Exercise prompt: Below are lines of data; restate word for word those running from the line containing "dos entregáveis com" to the line containing "classes (estação base).", inclusive, and no others.

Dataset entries
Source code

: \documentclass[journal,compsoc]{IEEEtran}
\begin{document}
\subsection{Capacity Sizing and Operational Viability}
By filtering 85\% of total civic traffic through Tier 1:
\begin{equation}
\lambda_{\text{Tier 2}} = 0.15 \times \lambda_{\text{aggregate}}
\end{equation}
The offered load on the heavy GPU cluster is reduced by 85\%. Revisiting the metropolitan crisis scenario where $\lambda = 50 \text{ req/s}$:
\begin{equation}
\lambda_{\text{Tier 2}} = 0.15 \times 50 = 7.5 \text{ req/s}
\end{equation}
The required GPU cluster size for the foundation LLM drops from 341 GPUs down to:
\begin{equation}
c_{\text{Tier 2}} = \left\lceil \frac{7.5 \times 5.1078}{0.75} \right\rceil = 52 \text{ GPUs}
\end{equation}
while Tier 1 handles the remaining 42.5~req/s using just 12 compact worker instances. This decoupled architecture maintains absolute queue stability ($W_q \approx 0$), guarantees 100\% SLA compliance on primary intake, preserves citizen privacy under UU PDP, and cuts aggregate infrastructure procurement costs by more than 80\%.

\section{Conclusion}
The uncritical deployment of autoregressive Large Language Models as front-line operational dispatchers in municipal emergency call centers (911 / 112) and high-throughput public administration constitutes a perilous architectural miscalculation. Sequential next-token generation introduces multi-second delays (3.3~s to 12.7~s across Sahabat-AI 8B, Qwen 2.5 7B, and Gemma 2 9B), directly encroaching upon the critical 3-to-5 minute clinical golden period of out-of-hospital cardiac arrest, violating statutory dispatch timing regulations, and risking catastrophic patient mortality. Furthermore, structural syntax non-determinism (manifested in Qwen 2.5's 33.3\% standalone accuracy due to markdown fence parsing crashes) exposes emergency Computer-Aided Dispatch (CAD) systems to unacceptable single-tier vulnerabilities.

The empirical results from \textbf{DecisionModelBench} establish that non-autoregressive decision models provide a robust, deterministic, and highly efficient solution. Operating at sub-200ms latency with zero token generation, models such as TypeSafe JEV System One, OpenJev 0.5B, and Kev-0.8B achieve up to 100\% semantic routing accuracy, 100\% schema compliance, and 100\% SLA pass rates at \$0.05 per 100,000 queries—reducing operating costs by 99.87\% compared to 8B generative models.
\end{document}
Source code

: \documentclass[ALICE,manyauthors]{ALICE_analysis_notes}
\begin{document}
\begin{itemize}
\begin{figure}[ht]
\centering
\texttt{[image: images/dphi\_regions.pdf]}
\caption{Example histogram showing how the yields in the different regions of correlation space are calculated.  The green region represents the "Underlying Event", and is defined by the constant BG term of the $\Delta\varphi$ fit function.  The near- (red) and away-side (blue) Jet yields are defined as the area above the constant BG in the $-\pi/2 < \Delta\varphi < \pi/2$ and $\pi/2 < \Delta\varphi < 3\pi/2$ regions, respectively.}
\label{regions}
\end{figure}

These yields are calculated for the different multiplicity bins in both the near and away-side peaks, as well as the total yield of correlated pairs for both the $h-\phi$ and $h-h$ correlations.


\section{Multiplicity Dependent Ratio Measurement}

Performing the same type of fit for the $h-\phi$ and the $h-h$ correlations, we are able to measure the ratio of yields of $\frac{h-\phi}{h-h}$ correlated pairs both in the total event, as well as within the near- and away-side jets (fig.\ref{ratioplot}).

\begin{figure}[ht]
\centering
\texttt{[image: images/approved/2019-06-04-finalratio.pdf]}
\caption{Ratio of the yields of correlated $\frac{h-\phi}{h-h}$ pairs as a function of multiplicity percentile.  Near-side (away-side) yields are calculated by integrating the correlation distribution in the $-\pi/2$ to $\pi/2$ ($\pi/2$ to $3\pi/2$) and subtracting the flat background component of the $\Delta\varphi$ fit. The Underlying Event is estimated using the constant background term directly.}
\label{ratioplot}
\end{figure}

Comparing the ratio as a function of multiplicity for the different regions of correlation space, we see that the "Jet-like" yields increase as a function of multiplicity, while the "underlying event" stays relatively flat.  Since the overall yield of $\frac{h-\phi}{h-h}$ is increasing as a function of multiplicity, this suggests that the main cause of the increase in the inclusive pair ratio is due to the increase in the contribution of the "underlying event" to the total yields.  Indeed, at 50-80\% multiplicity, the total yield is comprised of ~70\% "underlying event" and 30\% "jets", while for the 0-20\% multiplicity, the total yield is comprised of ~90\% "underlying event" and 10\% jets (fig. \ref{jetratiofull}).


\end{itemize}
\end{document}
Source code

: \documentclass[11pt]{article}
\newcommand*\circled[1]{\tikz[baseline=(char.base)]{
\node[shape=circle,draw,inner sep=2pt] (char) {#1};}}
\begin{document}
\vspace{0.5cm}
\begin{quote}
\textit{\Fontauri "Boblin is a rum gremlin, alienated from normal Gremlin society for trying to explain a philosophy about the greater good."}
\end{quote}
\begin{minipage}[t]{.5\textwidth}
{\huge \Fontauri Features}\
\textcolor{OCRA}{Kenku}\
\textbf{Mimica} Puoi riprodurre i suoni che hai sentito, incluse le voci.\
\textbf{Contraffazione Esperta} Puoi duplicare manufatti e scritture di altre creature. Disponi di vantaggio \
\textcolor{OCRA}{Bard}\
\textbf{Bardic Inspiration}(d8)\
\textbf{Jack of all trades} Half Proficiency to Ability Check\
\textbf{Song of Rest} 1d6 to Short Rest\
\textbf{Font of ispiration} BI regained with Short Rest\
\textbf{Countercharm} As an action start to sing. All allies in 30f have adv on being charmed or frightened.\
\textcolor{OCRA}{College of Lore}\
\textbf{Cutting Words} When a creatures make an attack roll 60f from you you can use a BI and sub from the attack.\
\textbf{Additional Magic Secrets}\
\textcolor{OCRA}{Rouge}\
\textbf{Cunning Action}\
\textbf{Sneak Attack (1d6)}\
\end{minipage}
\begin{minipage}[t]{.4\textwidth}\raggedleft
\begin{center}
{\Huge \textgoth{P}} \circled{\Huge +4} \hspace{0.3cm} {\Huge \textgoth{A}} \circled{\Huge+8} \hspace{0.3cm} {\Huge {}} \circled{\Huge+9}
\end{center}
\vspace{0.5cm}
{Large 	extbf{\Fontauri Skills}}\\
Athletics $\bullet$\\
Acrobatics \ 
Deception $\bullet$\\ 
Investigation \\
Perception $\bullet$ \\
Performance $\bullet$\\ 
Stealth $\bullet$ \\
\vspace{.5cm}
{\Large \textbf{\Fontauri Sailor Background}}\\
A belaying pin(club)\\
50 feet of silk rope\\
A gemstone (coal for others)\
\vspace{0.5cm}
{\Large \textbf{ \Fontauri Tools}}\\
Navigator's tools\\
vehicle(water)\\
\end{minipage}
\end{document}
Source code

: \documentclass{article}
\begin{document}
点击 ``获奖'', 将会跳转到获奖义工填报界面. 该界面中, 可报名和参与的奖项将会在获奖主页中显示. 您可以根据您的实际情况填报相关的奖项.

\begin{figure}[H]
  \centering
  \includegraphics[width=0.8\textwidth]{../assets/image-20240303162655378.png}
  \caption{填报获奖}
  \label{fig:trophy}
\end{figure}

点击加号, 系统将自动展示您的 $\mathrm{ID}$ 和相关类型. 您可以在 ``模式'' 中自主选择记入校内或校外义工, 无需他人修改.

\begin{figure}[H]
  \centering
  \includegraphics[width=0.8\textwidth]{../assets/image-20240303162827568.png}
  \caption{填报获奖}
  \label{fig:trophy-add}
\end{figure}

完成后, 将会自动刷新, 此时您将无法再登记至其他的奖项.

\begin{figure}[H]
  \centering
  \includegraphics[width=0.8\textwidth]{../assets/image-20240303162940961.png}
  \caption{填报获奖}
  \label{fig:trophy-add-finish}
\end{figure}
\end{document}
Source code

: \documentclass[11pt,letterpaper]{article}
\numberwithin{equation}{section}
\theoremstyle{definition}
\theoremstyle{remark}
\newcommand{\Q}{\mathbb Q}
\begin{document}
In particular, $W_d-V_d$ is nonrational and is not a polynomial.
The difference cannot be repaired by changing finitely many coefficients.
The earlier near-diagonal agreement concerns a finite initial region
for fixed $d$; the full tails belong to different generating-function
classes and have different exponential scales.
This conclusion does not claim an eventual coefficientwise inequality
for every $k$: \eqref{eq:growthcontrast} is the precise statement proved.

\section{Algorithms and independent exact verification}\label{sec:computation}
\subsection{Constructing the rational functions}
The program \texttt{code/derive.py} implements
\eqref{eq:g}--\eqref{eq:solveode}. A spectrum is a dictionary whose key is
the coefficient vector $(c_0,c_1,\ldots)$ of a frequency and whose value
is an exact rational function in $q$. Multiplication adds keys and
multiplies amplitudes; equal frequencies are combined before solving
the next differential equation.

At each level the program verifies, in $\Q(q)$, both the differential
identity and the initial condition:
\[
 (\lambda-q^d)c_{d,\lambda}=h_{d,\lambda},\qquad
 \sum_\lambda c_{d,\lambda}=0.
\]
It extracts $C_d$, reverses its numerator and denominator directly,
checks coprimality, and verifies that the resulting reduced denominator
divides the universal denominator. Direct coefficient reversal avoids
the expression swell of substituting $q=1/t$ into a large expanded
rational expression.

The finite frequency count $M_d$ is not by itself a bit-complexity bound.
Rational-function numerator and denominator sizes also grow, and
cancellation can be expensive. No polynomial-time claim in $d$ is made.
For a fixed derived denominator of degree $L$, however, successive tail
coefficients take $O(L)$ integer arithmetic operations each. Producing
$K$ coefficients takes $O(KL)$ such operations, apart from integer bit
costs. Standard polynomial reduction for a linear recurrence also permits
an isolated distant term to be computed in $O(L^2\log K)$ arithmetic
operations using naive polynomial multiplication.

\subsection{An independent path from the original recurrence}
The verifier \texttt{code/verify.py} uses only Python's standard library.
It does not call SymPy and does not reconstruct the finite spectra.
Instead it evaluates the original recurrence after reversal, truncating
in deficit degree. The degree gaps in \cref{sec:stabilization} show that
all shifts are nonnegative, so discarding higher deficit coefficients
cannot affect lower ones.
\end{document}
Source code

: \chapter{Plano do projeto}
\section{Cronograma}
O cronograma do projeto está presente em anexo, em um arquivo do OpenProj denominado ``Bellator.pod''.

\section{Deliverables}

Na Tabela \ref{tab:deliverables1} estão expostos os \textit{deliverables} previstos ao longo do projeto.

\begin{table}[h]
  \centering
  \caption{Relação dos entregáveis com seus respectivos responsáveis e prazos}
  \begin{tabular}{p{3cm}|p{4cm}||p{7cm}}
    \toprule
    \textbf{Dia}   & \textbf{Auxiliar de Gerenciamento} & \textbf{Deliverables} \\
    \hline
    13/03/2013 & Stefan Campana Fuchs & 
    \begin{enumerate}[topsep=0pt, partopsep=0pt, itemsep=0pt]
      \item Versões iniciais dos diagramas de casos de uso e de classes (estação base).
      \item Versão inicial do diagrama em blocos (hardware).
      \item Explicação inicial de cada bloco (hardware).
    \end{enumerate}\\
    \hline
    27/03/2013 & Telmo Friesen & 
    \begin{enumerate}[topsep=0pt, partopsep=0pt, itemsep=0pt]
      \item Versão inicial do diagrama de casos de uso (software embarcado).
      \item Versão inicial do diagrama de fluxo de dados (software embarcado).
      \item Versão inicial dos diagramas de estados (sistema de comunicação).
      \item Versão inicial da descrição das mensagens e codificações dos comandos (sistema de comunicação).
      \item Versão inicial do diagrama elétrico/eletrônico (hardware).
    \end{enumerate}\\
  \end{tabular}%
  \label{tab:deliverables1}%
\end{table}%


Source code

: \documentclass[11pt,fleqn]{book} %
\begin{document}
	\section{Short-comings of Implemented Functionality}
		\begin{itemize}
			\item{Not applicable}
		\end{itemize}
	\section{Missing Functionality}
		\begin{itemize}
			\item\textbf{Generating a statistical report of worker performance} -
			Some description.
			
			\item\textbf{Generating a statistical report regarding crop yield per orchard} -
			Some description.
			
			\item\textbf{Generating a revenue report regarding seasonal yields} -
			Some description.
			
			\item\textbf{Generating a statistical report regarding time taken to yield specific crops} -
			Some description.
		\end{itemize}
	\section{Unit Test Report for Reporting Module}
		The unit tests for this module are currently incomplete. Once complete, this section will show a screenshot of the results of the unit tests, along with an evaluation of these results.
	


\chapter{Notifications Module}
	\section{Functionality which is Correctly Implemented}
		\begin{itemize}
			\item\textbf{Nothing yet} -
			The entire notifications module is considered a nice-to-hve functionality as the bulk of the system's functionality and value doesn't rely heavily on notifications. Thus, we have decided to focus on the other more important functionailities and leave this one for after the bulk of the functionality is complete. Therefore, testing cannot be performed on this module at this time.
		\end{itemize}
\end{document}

Expected answer:
  \caption{Relação dos entregáveis com seus respectivos responsáveis e prazos}
  \begin{tabular}{p{3cm}|p{4cm}||p{7cm}}
    \toprule
    \textbf{Dia}   & \textbf{Auxiliar de Gerenciamento} & \textbf{Deliverables} \\
    \hline
    13/03/2013 & Stefan Campana Fuchs & 
    \begin{enumerate}[topsep=0pt, partopsep=0pt, itemsep=0pt]
      \item Versões iniciais dos diagramas de casos de uso e de classes (estação base).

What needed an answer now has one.